• Once Again, The Justice Department Is Confused. Tech Companies Steal Employees From Each Other Every Day.

    Wednesday, June 3rd, 2009

    Erick Schonfeld is a technology journalist and the former Editor in Chief of TechCrunch. At TechCrunch, he oversaw the editorial content of the site, helped to program the Disrupt conferences and CrunchUps, produced TCTV shows, and wrote daily for the blog. He joined TechCrunch as Co-Editor in 2007, and helped take it from a popular blog to a thriving... → Learn More

    There she goes again. The Justice Department’s antitrust chief Christine Varney is convinced that tech companies are doing wrong and her underlings are going after them aggressively. She has already given Google notice that she is keeping an eye on them. But now the Justice Department is looking into possible collusion among large tech companies including Apple, Yahoo, and Google for purportedly agreeing “to not actively recruit employees from each other,” according to the NYT.

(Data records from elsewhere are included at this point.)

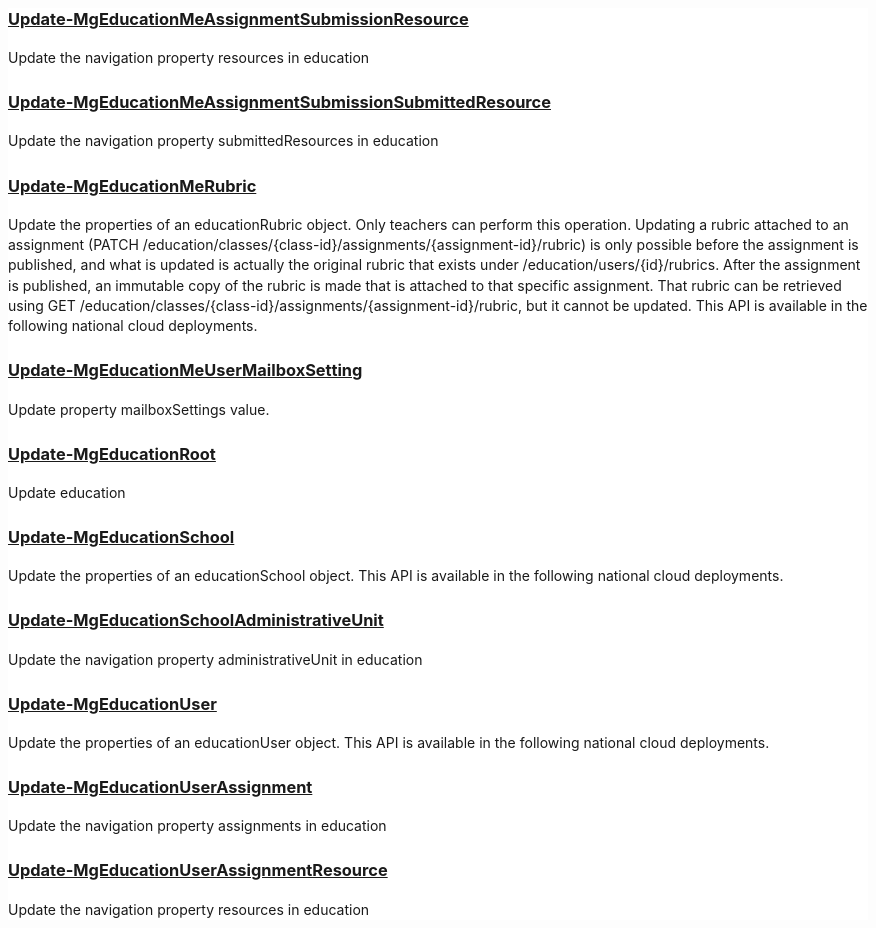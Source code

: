 ### [Update-MgEducationMeAssignmentSubmissionResource](Update-MgEducationMeAssignmentSubmissionResource.md)
Update the navigation property resources in education

### [Update-MgEducationMeAssignmentSubmissionSubmittedResource](Update-MgEducationMeAssignmentSubmissionSubmittedResource.md)
Update the navigation property submittedResources in education

### [Update-MgEducationMeRubric](Update-MgEducationMeRubric.md)
Update the properties of an educationRubric object.
Only teachers can perform this operation.
Updating a rubric attached to an assignment (PATCH /education/classes/{class-id}/assignments/{assignment-id}/rubric) is only possible before the assignment is published, and what is updated is actually the original rubric that exists under /education/users/{id}/rubrics.
After the assignment is published, an immutable copy of the rubric is made that is attached to that specific assignment.
That rubric can be retrieved using GET /education/classes/{class-id}/assignments/{assignment-id}/rubric, but it cannot be updated.
This API is available in the following national cloud deployments.

### [Update-MgEducationMeUserMailboxSetting](Update-MgEducationMeUserMailboxSetting.md)
Update property mailboxSettings value.

### [Update-MgEducationRoot](Update-MgEducationRoot.md)
Update education

### [Update-MgEducationSchool](Update-MgEducationSchool.md)
Update the properties of an educationSchool object.
This API is available in the following national cloud deployments.

### [Update-MgEducationSchoolAdministrativeUnit](Update-MgEducationSchoolAdministrativeUnit.md)
Update the navigation property administrativeUnit in education

### [Update-MgEducationUser](Update-MgEducationUser.md)
Update the properties of an educationUser object.
This API is available in the following national cloud deployments.

### [Update-MgEducationUserAssignment](Update-MgEducationUserAssignment.md)
Update the navigation property assignments in education

### [Update-MgEducationUserAssignmentResource](Update-MgEducationUserAssignmentResource.md)
Update the navigation property resources in education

    Yup, that’s a real head scratcher. I guess IBM is not involved in the cabal, since Apple hired way one of its top chip designers, Mark Papermaster, and got into a big lawsuit with IBM over the incident. And Yahoo, nobody would dare steal employees away from Yahoo. That never happens (cough, Microsoft). Or from Google—unless you are Facebook.

    Stealing employees from each other is a way of life for tech companies. Silicon Valley is one of the most competitive employment markets in the country—for CEOs and VPS to engineers. But all Varney can see when she looks out West is a large antitrust prize. Doesn’t she have anything better to do? Here is a suggestion: Investigate the weird spikes in gas prices that happen regularly for no apparent reason or the insanity that is health care pricing. But leave tech companies alone until they actually step out of line.